In recent years, consumers have been spending more of their lives online and giving up troves of data to businesses and governments that are eager to use these data. But how can these organizations use these data to make good decisions? Enter data science – an emerging field that attempts to methodically interpret and analyze large amounts of data.
Pomona College Economics Professor Gary Smith, who has spent decades studying how people misuse data, argues in the new book “The 9 Pitfalls of Data Science” that businesses and governments are making many of the same mistakes in the era of big data that were made before the data deluge began.
“When people data mine or torture data, they often end up with preposterous conclusions,” says Smith. “Along comes big data and powerful computers analyzing the data so it’s a lot easier and faster to come up with preposterous conclusions.
“Some think that if we have more data then we’ll make better decisions, but it’s not that simple.”
Jay Cordes ’93, coauthor of “The 9 Pitfalls of Data Science,” adds that historical data may be helpful for finding new ideas that can be tested, but to really put the ‘science’ into data science, you need to know how to run valid experiments to reach reliable conclusions.
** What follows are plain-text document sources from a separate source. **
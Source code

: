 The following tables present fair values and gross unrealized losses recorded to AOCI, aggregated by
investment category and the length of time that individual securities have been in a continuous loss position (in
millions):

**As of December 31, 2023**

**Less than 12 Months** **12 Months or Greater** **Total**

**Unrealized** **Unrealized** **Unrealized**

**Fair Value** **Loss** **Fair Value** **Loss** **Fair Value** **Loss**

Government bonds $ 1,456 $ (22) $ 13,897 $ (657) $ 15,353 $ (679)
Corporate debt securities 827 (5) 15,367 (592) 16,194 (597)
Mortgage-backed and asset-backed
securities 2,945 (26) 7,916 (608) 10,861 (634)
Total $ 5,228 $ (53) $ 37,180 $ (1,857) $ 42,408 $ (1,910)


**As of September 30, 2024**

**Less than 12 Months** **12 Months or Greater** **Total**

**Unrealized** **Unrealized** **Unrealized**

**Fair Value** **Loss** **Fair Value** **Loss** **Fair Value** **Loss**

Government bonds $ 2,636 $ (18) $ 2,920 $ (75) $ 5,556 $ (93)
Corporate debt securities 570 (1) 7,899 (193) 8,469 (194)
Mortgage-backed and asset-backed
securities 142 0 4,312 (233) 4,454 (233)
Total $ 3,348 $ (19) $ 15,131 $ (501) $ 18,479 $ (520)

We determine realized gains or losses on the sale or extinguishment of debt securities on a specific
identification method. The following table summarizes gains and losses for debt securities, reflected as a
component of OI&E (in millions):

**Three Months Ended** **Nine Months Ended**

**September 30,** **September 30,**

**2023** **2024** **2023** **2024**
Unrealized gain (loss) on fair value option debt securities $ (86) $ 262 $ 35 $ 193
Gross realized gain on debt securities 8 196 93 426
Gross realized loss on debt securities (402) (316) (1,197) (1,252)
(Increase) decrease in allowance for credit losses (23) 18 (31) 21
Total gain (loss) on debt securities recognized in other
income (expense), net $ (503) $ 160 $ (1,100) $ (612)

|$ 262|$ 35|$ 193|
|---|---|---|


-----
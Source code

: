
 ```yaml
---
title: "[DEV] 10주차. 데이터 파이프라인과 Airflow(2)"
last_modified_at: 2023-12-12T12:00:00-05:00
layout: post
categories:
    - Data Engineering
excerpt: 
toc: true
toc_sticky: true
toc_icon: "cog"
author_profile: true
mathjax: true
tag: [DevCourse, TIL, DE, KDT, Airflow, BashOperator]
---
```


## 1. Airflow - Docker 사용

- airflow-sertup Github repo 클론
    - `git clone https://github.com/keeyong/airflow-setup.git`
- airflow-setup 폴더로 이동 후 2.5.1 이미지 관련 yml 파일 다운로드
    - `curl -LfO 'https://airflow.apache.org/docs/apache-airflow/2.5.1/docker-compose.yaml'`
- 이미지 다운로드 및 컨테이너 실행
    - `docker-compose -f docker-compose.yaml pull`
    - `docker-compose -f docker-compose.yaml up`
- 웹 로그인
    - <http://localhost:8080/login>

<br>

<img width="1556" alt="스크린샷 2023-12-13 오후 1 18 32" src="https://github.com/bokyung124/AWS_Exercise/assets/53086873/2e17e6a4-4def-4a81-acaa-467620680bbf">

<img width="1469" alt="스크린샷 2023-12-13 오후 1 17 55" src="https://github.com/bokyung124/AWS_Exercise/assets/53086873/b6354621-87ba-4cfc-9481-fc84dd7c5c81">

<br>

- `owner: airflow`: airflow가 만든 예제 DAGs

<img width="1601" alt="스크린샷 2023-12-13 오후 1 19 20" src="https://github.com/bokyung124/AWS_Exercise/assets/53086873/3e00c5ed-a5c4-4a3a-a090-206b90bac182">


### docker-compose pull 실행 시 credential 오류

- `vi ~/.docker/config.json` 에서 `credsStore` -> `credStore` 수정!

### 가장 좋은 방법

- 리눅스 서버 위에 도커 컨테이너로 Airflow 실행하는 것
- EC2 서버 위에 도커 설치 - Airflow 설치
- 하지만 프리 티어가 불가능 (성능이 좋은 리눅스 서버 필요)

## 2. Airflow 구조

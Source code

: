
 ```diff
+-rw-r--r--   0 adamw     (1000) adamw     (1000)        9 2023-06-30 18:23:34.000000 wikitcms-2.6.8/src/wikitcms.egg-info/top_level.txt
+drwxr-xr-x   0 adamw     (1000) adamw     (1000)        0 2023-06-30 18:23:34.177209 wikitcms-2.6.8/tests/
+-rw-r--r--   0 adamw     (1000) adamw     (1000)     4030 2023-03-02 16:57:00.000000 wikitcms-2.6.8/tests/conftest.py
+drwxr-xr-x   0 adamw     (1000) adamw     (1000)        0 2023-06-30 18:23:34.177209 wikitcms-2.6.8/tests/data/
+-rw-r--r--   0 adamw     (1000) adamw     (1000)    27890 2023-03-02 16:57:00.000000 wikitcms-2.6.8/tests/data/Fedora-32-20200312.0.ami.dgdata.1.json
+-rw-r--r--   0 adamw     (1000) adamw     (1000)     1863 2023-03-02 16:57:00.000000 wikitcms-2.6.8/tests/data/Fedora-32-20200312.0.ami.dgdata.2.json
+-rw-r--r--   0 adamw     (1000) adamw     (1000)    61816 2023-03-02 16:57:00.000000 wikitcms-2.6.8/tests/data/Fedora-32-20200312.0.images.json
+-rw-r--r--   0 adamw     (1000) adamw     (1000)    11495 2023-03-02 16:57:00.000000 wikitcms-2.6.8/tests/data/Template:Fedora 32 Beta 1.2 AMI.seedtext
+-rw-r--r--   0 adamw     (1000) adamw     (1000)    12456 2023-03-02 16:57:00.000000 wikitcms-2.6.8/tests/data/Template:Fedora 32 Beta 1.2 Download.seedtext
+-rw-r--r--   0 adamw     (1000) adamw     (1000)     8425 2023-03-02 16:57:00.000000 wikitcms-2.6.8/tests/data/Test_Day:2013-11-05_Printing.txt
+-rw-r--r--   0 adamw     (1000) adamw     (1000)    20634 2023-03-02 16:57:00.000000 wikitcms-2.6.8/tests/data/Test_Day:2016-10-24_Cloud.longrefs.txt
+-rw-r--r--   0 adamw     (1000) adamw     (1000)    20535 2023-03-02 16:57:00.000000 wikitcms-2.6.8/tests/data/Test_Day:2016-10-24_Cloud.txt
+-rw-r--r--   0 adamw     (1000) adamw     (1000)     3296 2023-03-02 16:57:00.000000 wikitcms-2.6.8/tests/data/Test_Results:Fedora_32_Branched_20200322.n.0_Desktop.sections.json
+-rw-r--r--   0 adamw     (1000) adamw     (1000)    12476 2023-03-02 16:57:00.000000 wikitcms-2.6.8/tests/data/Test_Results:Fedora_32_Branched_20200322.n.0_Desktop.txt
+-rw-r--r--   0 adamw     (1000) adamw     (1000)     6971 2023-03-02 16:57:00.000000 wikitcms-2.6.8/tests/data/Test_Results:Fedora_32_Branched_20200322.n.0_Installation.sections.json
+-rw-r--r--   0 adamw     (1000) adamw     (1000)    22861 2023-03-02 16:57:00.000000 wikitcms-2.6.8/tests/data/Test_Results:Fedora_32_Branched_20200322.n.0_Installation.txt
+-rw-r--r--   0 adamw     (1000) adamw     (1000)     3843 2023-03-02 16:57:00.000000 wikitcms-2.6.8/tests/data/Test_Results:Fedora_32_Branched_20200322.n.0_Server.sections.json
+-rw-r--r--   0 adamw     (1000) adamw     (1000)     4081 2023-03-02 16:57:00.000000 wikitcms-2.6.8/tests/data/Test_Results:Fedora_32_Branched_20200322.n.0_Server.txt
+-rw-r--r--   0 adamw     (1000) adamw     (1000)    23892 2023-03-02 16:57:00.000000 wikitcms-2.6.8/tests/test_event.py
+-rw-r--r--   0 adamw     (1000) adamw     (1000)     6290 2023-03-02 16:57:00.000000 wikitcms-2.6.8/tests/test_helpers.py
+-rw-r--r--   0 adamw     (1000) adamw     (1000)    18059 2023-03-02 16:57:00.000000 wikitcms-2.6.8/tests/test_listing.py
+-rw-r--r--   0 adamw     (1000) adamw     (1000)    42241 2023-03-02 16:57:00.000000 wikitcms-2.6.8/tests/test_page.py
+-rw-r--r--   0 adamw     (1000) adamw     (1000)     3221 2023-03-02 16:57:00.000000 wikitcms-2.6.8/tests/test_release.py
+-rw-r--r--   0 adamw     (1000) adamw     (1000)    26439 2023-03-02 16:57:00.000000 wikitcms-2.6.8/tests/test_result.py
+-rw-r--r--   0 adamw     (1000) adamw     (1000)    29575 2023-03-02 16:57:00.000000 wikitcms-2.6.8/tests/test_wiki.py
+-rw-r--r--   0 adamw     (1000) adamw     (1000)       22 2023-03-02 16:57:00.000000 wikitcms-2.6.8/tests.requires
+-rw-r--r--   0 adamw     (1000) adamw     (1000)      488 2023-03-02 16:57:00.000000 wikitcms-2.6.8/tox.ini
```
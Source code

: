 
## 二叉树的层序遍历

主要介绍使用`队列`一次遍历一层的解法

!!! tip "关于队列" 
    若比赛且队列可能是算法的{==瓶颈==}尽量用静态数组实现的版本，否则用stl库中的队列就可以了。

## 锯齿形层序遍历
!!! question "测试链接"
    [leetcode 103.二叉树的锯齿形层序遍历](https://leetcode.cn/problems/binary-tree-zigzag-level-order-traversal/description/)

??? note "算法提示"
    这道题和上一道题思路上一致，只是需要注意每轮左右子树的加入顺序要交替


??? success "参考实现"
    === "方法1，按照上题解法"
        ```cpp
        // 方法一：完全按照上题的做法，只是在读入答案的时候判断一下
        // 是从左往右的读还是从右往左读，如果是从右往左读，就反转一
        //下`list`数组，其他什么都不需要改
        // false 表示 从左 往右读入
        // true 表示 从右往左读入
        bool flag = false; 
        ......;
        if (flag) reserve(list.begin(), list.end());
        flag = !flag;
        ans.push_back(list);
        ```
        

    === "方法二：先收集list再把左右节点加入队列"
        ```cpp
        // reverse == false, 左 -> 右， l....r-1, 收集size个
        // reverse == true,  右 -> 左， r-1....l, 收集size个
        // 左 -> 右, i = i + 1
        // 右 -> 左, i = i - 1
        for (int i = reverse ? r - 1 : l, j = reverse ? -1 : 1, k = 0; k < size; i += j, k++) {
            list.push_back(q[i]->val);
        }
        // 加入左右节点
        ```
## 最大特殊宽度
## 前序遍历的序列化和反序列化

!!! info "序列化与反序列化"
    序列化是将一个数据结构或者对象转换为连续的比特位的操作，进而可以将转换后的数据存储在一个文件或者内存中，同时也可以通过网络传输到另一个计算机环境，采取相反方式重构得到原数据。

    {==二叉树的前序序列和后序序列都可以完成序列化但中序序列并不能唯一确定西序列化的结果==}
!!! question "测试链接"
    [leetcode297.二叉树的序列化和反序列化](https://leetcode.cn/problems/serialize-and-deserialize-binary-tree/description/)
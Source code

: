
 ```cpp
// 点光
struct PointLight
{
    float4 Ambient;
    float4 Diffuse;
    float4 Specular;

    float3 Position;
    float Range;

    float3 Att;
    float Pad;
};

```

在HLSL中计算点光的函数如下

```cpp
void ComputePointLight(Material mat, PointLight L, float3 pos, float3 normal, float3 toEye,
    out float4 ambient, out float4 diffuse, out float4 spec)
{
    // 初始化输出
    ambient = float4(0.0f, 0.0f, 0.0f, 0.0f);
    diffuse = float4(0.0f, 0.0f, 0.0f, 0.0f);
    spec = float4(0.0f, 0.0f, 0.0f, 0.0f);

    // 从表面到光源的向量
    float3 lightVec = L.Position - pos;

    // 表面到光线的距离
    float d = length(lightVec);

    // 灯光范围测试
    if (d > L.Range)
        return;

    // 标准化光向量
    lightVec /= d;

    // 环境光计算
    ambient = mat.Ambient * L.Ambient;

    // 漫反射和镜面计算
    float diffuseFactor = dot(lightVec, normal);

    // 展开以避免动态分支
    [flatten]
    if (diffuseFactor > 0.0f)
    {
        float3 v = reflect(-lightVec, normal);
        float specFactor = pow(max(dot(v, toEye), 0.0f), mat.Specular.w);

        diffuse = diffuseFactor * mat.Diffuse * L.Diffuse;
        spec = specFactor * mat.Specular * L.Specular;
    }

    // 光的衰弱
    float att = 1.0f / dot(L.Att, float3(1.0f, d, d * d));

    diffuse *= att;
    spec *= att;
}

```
In the book, Smith and Cordes emphasize how scientific rigor and critical thinking skills are indispensable in this age of big data, as computer algorithms often find meaningless patterns that can lead to dangerous false conclusions. Instead of focusing only on success stories of companies and governments using data science well, the book is mostly about failure stories, or “pitfalls” to avoid when doing data science.
Even though the book is mostly geared towards budding data scientists or managers of data scientists, the authors hope it will be interesting to anyone who wants to develop an ability to evaluate evidence.
One of the pitfalls, “Being Surprised by Regression toward the Mean” explains the reality behind the Sports Illustrated Jinx. People started noticing that athletes who appear on the cover of Sports Illustrated don’t perform as well afterwards. The jinx appeared to be real. However, when a player or team does something exceptional enough to earn a place on the cover of Sports Illustrated, there is essentially nowhere to go but down. To the extent luck plays a role in athletic success, the players at the top almost certainly benefited from the good variety. There’s a Swedish proverb which states “luck doesn’t give, it only lends.”
Smith and Cordes were both at Pomona in the 1990s, but they never crossed paths. A math major at Pomona, Cordes pursued software development and data analysis after college. Even though the term hadn’t really caught on yet, he spent his free time doing things that would now be considered data science, like developing a profitable strategy for online poker or helping develop the first objective ranking system for mixed martial arts (MMA) fighters.
While working in Los Angeles, Cordes heard about Smith’s academic background through a professional contact. Cordes, who also lives in Claremont, then reached out to Smith and asked if he would come to L.A. to give a talk about statistics at the company where Cordes worked.
“When I saw Gary was from Pomona College, I realized it could be a great opportunity to pick his brain since we could take the train together from Claremont into downtown L.A.,” says Cordes. “Once he was trapped on the train with me, Gary was willing to let me pepper him with questions for the whole ride.”
They kept in touch and years later decided to combine their experiences and expertise to write “The 9 Pitfalls of Data Science.” Smith provides the theoretical foundation for the book, while Cordes has stories from the corporate world and Berkeley projects, where he received his master’s degree in data science to drive home the lessons. “Basically, I help make the case that the pitfalls are real, pervasive and that even experts fall into them,” says Cordes.